**Task objective**. Say how many lines below have "html" in them, giving the number alone.

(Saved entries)
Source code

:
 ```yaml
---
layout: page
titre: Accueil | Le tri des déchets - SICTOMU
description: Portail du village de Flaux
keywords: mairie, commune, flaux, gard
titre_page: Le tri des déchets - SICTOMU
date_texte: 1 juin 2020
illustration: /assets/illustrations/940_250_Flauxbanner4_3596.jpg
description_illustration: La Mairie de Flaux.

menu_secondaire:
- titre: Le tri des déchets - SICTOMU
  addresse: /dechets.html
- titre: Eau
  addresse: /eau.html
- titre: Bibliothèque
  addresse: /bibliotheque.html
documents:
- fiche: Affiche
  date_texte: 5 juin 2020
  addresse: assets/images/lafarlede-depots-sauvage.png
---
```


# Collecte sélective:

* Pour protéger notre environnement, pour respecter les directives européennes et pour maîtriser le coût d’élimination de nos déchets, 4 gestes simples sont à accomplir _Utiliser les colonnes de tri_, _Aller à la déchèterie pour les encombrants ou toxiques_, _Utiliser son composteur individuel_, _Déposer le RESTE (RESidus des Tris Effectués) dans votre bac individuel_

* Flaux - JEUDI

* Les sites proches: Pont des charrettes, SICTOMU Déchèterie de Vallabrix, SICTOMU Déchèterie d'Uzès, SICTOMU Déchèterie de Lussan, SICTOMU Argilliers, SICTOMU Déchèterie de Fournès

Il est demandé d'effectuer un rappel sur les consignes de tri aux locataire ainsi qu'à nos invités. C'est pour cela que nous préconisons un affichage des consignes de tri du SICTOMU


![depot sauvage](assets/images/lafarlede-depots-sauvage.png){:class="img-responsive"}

...

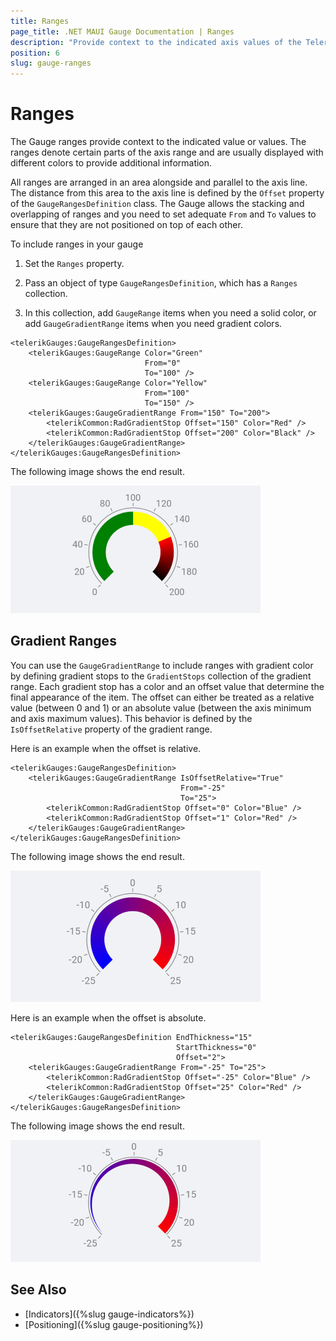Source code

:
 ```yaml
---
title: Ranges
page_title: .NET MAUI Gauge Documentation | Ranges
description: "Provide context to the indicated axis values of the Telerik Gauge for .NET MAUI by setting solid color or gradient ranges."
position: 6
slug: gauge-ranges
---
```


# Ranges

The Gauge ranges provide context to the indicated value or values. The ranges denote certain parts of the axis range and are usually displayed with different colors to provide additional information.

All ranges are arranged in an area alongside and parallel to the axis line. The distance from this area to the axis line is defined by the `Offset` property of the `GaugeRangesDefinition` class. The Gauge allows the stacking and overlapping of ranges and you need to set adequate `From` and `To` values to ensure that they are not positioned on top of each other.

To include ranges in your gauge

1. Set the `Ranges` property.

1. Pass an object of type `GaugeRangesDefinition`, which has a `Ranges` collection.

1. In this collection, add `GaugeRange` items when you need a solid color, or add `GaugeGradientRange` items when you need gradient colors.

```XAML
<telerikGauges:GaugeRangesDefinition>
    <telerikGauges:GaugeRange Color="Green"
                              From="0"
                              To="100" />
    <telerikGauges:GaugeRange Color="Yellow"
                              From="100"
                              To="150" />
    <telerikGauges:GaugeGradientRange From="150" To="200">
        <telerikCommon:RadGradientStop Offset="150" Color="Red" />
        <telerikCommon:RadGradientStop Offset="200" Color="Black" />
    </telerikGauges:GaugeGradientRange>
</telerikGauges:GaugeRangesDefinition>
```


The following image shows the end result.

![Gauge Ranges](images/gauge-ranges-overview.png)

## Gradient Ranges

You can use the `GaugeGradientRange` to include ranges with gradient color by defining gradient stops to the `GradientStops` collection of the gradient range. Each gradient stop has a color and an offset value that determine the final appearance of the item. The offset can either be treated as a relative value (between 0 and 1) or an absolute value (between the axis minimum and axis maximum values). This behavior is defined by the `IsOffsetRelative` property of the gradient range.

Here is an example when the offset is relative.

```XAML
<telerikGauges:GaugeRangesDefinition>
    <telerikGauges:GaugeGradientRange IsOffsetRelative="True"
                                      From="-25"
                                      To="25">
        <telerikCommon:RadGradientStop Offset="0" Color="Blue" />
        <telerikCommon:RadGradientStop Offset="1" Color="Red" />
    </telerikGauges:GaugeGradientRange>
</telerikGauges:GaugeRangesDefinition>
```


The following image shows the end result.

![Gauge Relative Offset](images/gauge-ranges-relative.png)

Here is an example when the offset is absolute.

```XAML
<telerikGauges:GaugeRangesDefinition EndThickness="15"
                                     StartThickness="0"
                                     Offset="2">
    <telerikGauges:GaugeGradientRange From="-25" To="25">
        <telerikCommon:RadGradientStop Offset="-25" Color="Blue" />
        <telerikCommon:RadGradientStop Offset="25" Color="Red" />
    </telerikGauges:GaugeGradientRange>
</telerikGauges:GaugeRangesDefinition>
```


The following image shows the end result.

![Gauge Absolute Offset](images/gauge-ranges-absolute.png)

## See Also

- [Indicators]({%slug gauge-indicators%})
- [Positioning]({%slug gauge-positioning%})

**Your solution**. 3